Ever been on a project that’s taking on water, but nobody seems to be willing to listen? Ever had any critically important topics not discussed because they are simply taboo and unmentionable? It is not fun – and little breakthrough thinking or innovation can exist without participation safety and decision influence. When a team has a high level of participation safety, members feel safe to share ideas, raise unpopular views or opinions, or speak their truth to one another. This reduces groupthink and social loafing, encourages breakthrough and can lead a collaborative team and a collaborative organisational culture. There are countless case studies of major disasters (such as the Deepwater Horizon Oil Spill), where a culture of “only tell me the good news” prevented critical information from being raised that could have averted the issue. In fact ‘communication’ (or lack of it) is probably the most commonly cited project failure factor.
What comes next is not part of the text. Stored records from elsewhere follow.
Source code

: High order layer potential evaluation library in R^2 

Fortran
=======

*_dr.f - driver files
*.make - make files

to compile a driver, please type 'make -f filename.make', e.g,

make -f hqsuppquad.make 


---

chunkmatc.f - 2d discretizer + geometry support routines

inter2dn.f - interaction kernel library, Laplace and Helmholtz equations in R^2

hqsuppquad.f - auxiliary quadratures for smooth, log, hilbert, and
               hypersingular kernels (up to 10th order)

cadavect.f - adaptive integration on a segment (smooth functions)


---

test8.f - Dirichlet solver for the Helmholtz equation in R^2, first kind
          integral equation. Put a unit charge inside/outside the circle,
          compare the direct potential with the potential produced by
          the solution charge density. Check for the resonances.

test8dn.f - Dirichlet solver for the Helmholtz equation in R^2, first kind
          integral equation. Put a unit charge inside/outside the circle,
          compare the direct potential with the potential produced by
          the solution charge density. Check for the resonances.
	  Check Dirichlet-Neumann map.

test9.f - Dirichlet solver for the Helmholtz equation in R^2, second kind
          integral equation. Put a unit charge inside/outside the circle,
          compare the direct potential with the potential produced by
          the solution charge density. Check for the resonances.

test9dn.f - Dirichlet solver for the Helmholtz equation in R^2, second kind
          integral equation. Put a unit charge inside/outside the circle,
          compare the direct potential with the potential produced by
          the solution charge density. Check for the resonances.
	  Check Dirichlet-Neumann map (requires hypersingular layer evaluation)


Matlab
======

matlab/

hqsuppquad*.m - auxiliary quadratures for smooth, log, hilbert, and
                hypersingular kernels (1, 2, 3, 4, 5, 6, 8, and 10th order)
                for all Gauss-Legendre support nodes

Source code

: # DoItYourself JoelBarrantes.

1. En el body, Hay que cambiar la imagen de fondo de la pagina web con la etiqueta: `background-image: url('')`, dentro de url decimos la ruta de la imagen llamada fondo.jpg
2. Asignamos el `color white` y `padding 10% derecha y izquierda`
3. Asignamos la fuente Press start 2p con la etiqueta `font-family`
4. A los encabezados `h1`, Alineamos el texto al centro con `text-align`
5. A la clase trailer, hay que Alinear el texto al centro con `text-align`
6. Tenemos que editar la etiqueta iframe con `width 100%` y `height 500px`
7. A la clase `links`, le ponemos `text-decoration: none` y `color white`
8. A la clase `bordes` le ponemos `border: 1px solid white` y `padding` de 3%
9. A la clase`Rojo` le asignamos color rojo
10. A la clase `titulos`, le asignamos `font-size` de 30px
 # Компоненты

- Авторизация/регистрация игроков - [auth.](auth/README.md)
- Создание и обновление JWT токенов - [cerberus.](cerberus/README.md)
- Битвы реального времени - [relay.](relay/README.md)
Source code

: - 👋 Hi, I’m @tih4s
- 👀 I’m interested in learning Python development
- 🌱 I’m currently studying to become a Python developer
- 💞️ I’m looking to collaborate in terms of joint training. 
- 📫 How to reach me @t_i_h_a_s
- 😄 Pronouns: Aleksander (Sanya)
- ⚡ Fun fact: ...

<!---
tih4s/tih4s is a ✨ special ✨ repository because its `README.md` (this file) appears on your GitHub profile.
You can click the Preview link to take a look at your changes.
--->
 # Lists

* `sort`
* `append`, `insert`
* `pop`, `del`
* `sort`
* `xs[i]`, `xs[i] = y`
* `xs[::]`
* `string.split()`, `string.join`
Having said all that, while participation safety is critical, the ideas that team members put forward need to influence the direction and outcome of the team. A manager who says “my door is always open”, but then ignores feedback creates dissonance among team members because what is espoused is not practiced. The simple facts of the matter is that a key element for peak performance is to provide an environment safe enough for team members to speak their truths, to be rewarded for doing so and for truth telling to actually influence direction.

Enabling Technology

Technology underpins all aspects of organisational systems and projects and provides the means to generate leaps in performance and capabilities of users, as more broadly, team and organisational productivity. Technology at its best facilitates the delivery of timely, relevant information for decision making, co-ordination and collaboration. Thus it is critical that technology does not get in the way of delivering value. How often have you worked on a project when you have been forced to use technologies that stifle productivity, create frustration and reduce collaboration between team members? How often has that technology been SharePoint?

Enabling Process

How often have you said to yourself “I can’t believe I have to follow this braindead process.” Process is the glue that provides the rules of behaviour in delivering on goals and like technology, underpins all aspects of organisational systems and projects and is a key part of performance and productivity. It is critical that process, like technology, is always driven by purpose and that it does not get in the way of delivering value. Inappropriate process can make a huge difference in how team members interact with stakeholders and each-other.

Enabling Resources

Enabling resources is concerned with the financial, material and human input necessary to develop and sustain delivery of services. Put simply, even the best teams with the most compelling direction can falter if they are under-resourced. It is critical that sufficient funds, staff, materials and time are provided to get the job done.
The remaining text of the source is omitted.